* _Input_:

● ● ● ● ●

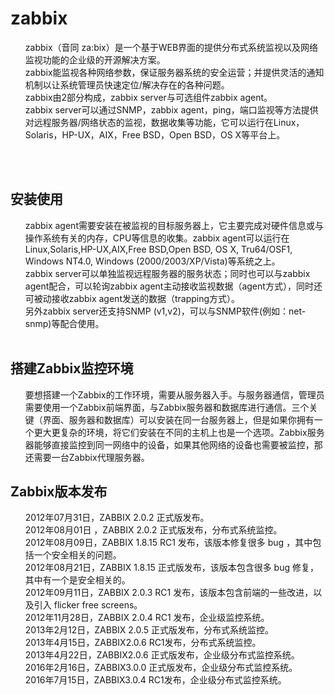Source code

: <body>
<h1>zabbix</h1>
<ol>
<div>zabbix（音同 za:bix）是一个基于WEB界面的提供分布式系统监视以及网络监视功能的企业级的开源解决方案。</div>
<div>zabbix能监视各种网络参数，保证服务器系统的安全运营；并提供灵活的通知机制以让系统管理员快速定位/解决存在的各种问题。</div>
<div>zabbix由2部分构成，zabbix server与可选组件zabbix agent。</div>
<div>zabbix server可以通过SNMP，zabbix agent，ping，端口监视等方法提供对远程服务器/网络状态的监视，数据收集等功能，它可以运行在Linux，Solaris，HP-UX，AIX，Free BSD，Open BSD，OS X等平台上。</div>
</ol>
<br>
<div style='display:none'>Code//:LUYX16/dEkDmOu2Lg3mtei9hqm3lFzPtJlOsM466V3wJVA7XI+kOgVRg2vIB/7F3sGkdHOfb6/eGn+FaTE9kJhsI8/RoNMcWztwUuX6Iqy72PDYhTg49WtakgEI+r5HG5YHdIN8zWQ8mW6L+X5FW/8Fib5QSzdwLktBvwaryQHkzjPCmFdIFg+v314gviJSxMbgJys6AMCH44lvmqG1j0S+q31PllocgNOqg+RxbPXqKhFeRg6R0XFVA5w0rsBKm0fNedriUCqGEqIYdKVH+0GRf2hZPEhFCZNNohytcIcfzGTA5Hoj3w4OtuQKJkiKMn3tZAEZn9MS5l+7krN9+7A==Code//:</div>
<br>

<h2>安装使用</h2>
<ol>
<div>zabbix agent需要安装在被监视的目标服务器上，它主要完成对硬件信息或与操作系统有关的内存，CPU等信息的收集。zabbix agent可以运行在Linux,Solaris,HP-UX,AIX,Free BSD,Open BSD, OS X, Tru64/OSF1, Windows NT4.0, Windows (2000/2003/XP/Vista)等系统之上。</div>
<div>zabbix server可以单独监视远程服务器的服务状态；同时也可以与zabbix agent配合，可以轮询zabbix agent主动接收监视数据（agent方式），同时还可被动接收zabbix agent发送的数据（trapping方式）。</div>
<div>另外zabbix server还支持SNMP (v1,v2)，可以与SNMP软件(例如：net-snmp)等配合使用。</div>
<br>
</ol>

<h2>搭建Zabbix监控环境</h2>
<ol>
<div>要想搭建一个Zabbix的工作环境，需要从服务器入手。与服务器通信，管理员需要使用一个Zabbix前端界面，与Zabbix服务器和数据库进行通信。三个关键（界面、服务器和数据库）可以安装在同一台服务器上，但是如果你拥有一个更大更复杂的环境，将它们安装在不同的主机上也是一个选项。Zabbix服务器能够直接监控到同一网络中的设备，如果其他网络的设备也需要被监控，那还需要一台Zabbix代理服务器。</div>
</ol>

<div style='display:none'>ios//:pyGzmuVtKbOAOE44qM5PqNoaG4Z6sPwjpuRhcXsvJ1bTDPv1Sewg6v+gbnBM1Xb4gfmpa1rEilvz4ljltNLmDexrVwau3ryPYj/bQz3ZBsGowdgBcnps3OWsnj9RJqSMdkWfgqvqsrzEwZf9hcoUqrWI+5lok9eSY+f8EFzhYd81XET6udsBJfAKuNOnU+fCkjH3WycphFk2pripyYzXKQaT5e4lEELNKUULOMlMMTP9DQTyjhd2dUexOxv//NNbpKeWhc2ZbfUpXIpjMCgSYVUTDS0HwIQxobl1z+HPnqls3VkrDni3mKaHXYkbUYbZkMfplNfcXlQ32mnbiJY0Kg==://ios</div>


<h2>Zabbix版本发布</h2>
<ol>
<div>2012年07月31日，ZABBIX 2.0.2 正式版发布。</div>
<div>2012年08月01日 ，ZABBIX 2.0.2 正式版发布，分布式系统监控。</div>
<div>2012年08月09日，ZABBIX 1.8.15 RC1 发布，该版本修复很多 bug ，其中包括一个安全相关的问题。</div>
<div>2012年08月21日，ZABBIX 1.8.15 正式版发布，该版本包含很多 bug 修复，其中有一个是安全相关的。</div>
<div>2012年09月11日，ZABBIX 2.0.3 RC1 发布，该版本包含前端的一些改进，以及引入 flicker free screens。</div>
<div>2012年11月28日，ZABBIX 2.0.4 RC1 发布，企业级监控系统。</div>
<div>2013年2月12日，ZABBIX 2.0.5 正式版发布，分布式系统监控。</div>
<div>2013年4月15日，ZABBIX2.0.6 RC1发布，分布式系统监控。</div>
<div>2013年4月22日，ZABBIX2.0.6 正式版发布，企业级分布式监控系统。</div>
<div>2016年2月16日，ZABBIX3.0.0 正式版发布，企业级分布式监控系统。</div>
<div>2016年7月15日，ZABBIX3.0.4 RC1发布，企业级分布式监控系统。</div>
</ol>
</body>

● ● ● ● ●

* _The task_:
Could you work out how many lines in the material contain "display"? Reply with only that number.

* _Exercise result_:
2